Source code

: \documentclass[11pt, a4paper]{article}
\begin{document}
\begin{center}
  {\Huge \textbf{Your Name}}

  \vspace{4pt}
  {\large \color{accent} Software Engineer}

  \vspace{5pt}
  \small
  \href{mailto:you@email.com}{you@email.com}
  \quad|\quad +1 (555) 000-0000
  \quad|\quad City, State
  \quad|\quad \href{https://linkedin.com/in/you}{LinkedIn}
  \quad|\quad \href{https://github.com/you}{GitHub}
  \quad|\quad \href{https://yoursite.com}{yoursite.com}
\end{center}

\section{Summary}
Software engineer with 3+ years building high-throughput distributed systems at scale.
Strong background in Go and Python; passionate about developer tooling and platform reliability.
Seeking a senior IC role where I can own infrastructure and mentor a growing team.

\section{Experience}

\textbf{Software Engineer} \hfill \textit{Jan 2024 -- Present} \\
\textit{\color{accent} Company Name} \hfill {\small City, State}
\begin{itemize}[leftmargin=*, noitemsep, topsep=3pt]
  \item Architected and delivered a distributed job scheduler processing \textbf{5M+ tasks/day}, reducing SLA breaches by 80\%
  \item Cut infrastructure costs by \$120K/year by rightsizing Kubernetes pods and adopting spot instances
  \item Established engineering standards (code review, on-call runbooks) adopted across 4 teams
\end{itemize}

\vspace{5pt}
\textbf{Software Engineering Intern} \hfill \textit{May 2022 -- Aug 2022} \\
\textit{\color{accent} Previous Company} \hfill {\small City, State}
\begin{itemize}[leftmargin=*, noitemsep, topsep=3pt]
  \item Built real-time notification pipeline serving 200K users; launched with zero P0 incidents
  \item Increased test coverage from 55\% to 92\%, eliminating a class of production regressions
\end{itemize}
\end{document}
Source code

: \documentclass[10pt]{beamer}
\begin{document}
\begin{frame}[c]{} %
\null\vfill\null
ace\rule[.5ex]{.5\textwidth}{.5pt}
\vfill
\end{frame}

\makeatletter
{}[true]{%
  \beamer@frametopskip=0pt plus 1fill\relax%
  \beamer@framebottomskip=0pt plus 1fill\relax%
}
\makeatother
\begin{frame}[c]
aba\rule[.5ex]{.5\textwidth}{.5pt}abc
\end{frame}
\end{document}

------

- [What to produce]: All of the entries above need to be printed again exactly.

- [Solution for this problem]:
Source code

: \documentclass[11pt, a4paper]{article}
\begin{document}
\begin{center}
  {\Huge \textbf{Your Name}}

  \vspace{4pt}
  {\large \color{accent} Software Engineer}

  \vspace{5pt}
  \small
  \href{mailto:you@email.com}{you@email.com}
  \quad|\quad +1 (555) 000-0000
  \quad|\quad City, State
  \quad|\quad \href{https://linkedin.com/in/you}{LinkedIn}
  \quad|\quad \href{https://github.com/you}{GitHub}
  \quad|\quad \href{https://yoursite.com}{yoursite.com}
\end{center}

\section{Summary}
Software engineer with 3+ years building high-throughput distributed systems at scale.
Strong background in Go and Python; passionate about developer tooling and platform reliability.
Seeking a senior IC role where I can own infrastructure and mentor a growing team.

\section{Experience}

\textbf{Software Engineer} \hfill \textit{Jan 2024 -- Present} \\
\textit{\color{accent} Company Name} \hfill {\small City, State}
\begin{itemize}[leftmargin=*, noitemsep, topsep=3pt]
  \item Architected and delivered a distributed job scheduler processing \textbf{5M+ tasks/day}, reducing SLA breaches by 80\%
  \item Cut infrastructure costs by \$120K/year by rightsizing Kubernetes pods and adopting spot instances
  \item Established engineering standards (code review, on-call runbooks) adopted across 4 teams
\end{itemize}

\vspace{5pt}
\textbf{Software Engineering Intern} \hfill \textit{May 2022 -- Aug 2022} \\
\textit{\color{accent} Previous Company} \hfill {\small City, State}
\begin{itemize}[leftmargin=*, noitemsep, topsep=3pt]
  \item Built real-time notification pipeline serving 200K users; launched with zero P0 incidents
  \item Increased test coverage from 55\% to 92\%, eliminating a class of production regressions
\end{itemize}
\end{document}
Source code

: \documentclass[10pt]{beamer}
\begin{document}
\begin{frame}[c]{} %
\null\vfill\null
ace\rule[.5ex]{.5\textwidth}{.5pt}
\vfill
\end{frame}

\makeatletter
{}[true]{%
  \beamer@frametopskip=0pt plus 1fill\relax%
  \beamer@framebottomskip=0pt plus 1fill\relax%
}
\makeatother
\begin{frame}[c]
aba\rule[.5ex]{.5\textwidth}{.5pt}abc
\end{frame}
\end{document}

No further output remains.